Second delete (retry):
  pastes row DOES NOT EXIST for (userA, shortCode)
  → nothing to do
  → ref_count unchanged: stays at 1  ✓

User B's link is safe. The double-delete is absorbed harmlessly.

This works because the pastes row deletion is idempotent — deleting a row that doesn't exist is a no-op. The ref_count decrement is gated behind the row deletion: no row, no decrement.


Atomicity — Wrapping in a Transaction

The DELETE from pastes and the decrement of ref_count in content must happen atomically. If the decrement succeeds but the row deletion fails (or vice versa), you end up with an inconsistent ref_count.

BEGIN;
  DELETE FROM pastes WHERE short_code = ? AND user_id = ?;
  -- only if a row was actually deleted (affected_rows = 1):
  UPDATE content SET ref_count = ref_count - 1 WHERE content_hash = ?;
  -- if ref_count reaches 0, schedule physical deletion
COMMIT;

PostgreSQL's ACID guarantees make this safe. Both operations succeed or neither does.

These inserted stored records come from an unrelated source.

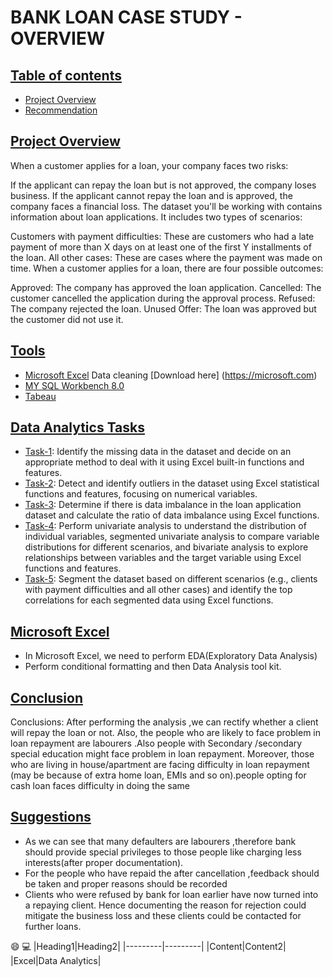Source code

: # BANK LOAN CASE STUDY - OVERVIEW

## [Table of contents](Table-of-contents)
- [Project Overview](Project-Overview)
- [Recommendation](Recommendation)

## [Project Overview](Project-Overview)
When a customer applies for a loan, your company faces two risks:

If the applicant can repay the loan but is not approved, the company loses business.
If the applicant cannot repay the loan and is approved, the company faces a financial loss.
The dataset you'll be working with contains information about loan applications. It includes two types of scenarios:

Customers with payment difficulties: These are customers who had a late payment of more than X days on at least one of the first Y installments of the loan.
All other cases: These are cases where the payment was made on time.
When a customer applies for a loan, there are four possible outcomes:

Approved: The company has approved the loan application.
Cancelled: The customer cancelled the application during the approval process.
Refused: The company rejected the loan.
Unused Offer: The loan was approved but the customer did not use it.

## [Tools](Tools)
- [Microsoft Excel](Microsoft-Excel) Data cleaning
    [Download here] (https://microsoft.com)
- [MY SQL Workbench 8.0](MYSQL-Workbench8.0)
- [Tabeau](Tableau)

## [Data Analytics Tasks](Data-Analytics-Tasks)
- [Task-1](Task-1): Identify the missing data in the dataset and decide on an appropriate method to deal with it using Excel built-in functions and features.
- [Task-2](Task-2): Detect and identify outliers in the dataset using Excel statistical functions and features, focusing on numerical variables.
- [Task-3](Task-3): Determine if there is data imbalance in the loan application dataset and calculate the ratio of data imbalance using Excel functions.
- [Task-4](Task-4): Perform univariate analysis to understand the distribution of individual variables, segmented univariate analysis to compare variable distributions for different scenarios, and bivariate analysis to explore relationships between variables and the target variable using Excel functions and features.
- [Task-5](Task-5): Segment the dataset based on different scenarios (e.g., clients with payment difficulties and all other cases) and identify the top correlations for each segmented data using Excel functions.
  
## [Microsoft Excel](Microsoft-Excel)
- In Microsoft Excel, we need to perform EDA(Exploratory Data Analysis)
- Perform conditional formatting and then Data Analysis tool kit.

## [Conclusion](Conclusion)
Conclusions: After performing the analysis ,we can rectify whether a client will repay the loan or not. Also, the people who are likely to face problem in loan repayment are labourers .Also people with Secondary /secondary special education might face problem in loan repayment. Moreover, those who are living in house/apartment are facing difficulty in loan repayment (may be because of extra home loan, EMIs and so on).people opting for cash loan faces difficulty in doing the same

## [Suggestions](Suggestions)

- As we can see that many defaulters are labourers ,therefore bank should provide special privileges to those people like charging less interests(after proper documentation).
- For the people who have repaid the after cancellation ,feedback should be taken and proper reasons should be recorded
- Clients who were refused by bank for loan earlier have now turned into a repaying client. Hence documenting the reason for rejection could mitigate the business loss and these clients could be contacted for further loans.

😄
💻
|Heading1|Heading2|
|---------|---------|
|Content|Content2|
|Excel|Data Analytics|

When ref_count Reaches Zero

When ref_count hits zero, the content has no owners. Two things need to happen:

  1. DELETE the row from the content table
  2. Delete the blob from S3

The S3 deletion can be async — it doesn't need to happen in the same transaction. A background job can pick up orphaned S3 objects and clean them up. The content row deletion, however, should happen in the same transaction as the final ref_count decrement to keep the DB consistent.


Interview framing

"ref_count on the content table tracks how many pastes point at it. Create increments, delete decrements. Physical deletion only when ref_count hits zero. Double-delete problem solved by using the pastes row as the ownership record — no row, no decrement. The DELETE from pastes and the ref_count decrement are wrapped in a single transaction for atomicity."